Unplanned operating expenses resulting from the bad weather, such as train length restrictions and congestion around Chicago, are potential one-time expenses for the first quarter.
“February was not a good month from a revenue and cost standpoint, and so that’s going to have an impact on the quarter,” Foote said.
Norfolk Southern (NYSE: NSC) Chief Marketing Officer Alan Shaw said rail volumes were running higher year-over-year in January, but then the February storms impacted not only Norfolk Southern (NS) but also interline partners, customers and the drayage community.

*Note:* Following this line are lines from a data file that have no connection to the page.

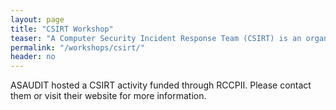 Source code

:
 ```yaml
---
layout: page
title: "CSIRT Workshop"
teaser: "A Computer Security Incident Response Team (CSIRT) is an organization that receives reports of security breaches, conducts analyses of the reports and responds to the senders."
permalink: "/workshops/csirt/"
header: no
---
```


ASAUDIT hosted a CSIRT activity funded through RCCPII. Please contact them or visit their website for more information.
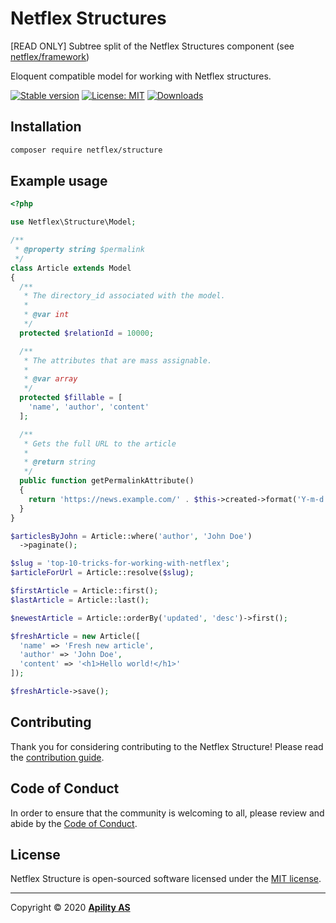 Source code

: # Netflex Structures

[READ ONLY] Subtree split of the Netflex Structures component (see [netflex/framework](https://github.con/netflex-sdk/framework))

Eloquent compatible model for working with Netflex structures.

<a href="https://packagist.org/packages/netflex/structure"><img src="https://img.shields.io/packagist/v/netflex/structure?label=stable" alt="Stable version"></a>
<a href="https://opensource.org/licenses/MIT"><img src="https://img.shields.io/github/license/netflex-sdk/structure.svg" alt="License: MIT"></a>
<a href="https://packagist.org/packages/netflex/structure/stats"><img src="https://img.shields.io/packagist/dm/netflex/structure" alt="Downloads"></a>

## Installation

```bash
composer require netflex/structure
```

## Example usage

```php
<?php

use Netflex\Structure\Model;

/**
 * @property string $permalink
 */
class Article extends Model
{
  /**
   * The directory_id associated with the model.
   *
   * @var int
   */
  protected $relationId = 10000;

  /**
   * The attributes that are mass assignable.
   *
   * @var array
   */
  protected $fillable = [
    'name', 'author', 'content'
  ];

  /**
   * Gets the full URL to the article
   *
   * @return string
   */
  public function getPermalinkAttribute()
  {
    return 'https://news.example.com/' . $this->created->format('Y-m-d') - '/' . $this->url;
  }
}

$articlesByJohn = Article::where('author', 'John Doe')
  ->paginate();

$slug = 'top-10-tricks-for-working-with-netflex';
$articleForUrl = Article::resolve($slug);

$firstArticle = Article::first();
$lastArticle = Article::last();

$newestArticle = Article::orderBy('updated', 'desc')->first();

$freshArticle = new Article([
  'name' => 'Fresh new article',
  'author' => 'John Doe',
  'content' => '<h1>Hello world!</h1>'
]);

$freshArticle->save();
```

## Contributing

Thank you for considering contributing to the Netflex Structure! Please read the [contribution guide](CONTRIBUTING.md).

## Code of Conduct

In order to ensure that the community is welcoming to all, please review and abide by the [Code of Conduct](CODE_OF_CONDUCT.md).

## License

Netflex Structure is open-sourced software licensed under the [MIT license](LICENSE.md).

<hr>

Copyright &copy; 2020 **[Apility AS](https://apility.no)**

But volumes have since rebounded amid underlying improving macroeconomic conditions, Shaw said. Although the automotive industry encountered the semiconductor shortage in the first quarter, pent-up demand and inventory replenishment will push volumes higher in the second and third quarters. Also, NS is seeing more demand to move merchandise carloads and there is more strength in commodity pricing, such as higher prices for export thermal coal for the first half of this year, Shaw said.
“Generally speaking, we don’t feel February’s events will adversely affect us,” said NS CFO Mark George.
Union Pacific (NYSE: UNP) CEO Lance Fritz said quarter-to-date volumes were mixed, with premium volumes up 3%, bulk volumes down 4% and industrial volumes down 14%. UP’s intermodal service is in its premium segment.
The chip shortage affected auto volumes, but the strong housing market is providing a lift to forest products volumes. Meanwhile, grain and grain products are up 14% but coal’s decline of 17% is offsetting that growth, Fritz said.
Meanwhile, in Canada, CN (NYSE: CNI) tackled the “full brunt of winter” in February, operating shorter trains because of the frigid temperatures, according to CN Chief Operating Officer Rob Reilly.
But despite the weather, exports of Canadian grain and a record grain harvest have boosted quarter-to-date volumes for CN, Reilly said. The railroad is on pace to exceed last March’s record grain volumes, he said.
Fuel surcharges expected to affect first-quarter results
Higher fuel costs could affect the railroads’ expenses and operating ratio in the first quarter. However, the railroads expect to benefit eventually because higher fuel prices means that it could raise prices in the trucking market.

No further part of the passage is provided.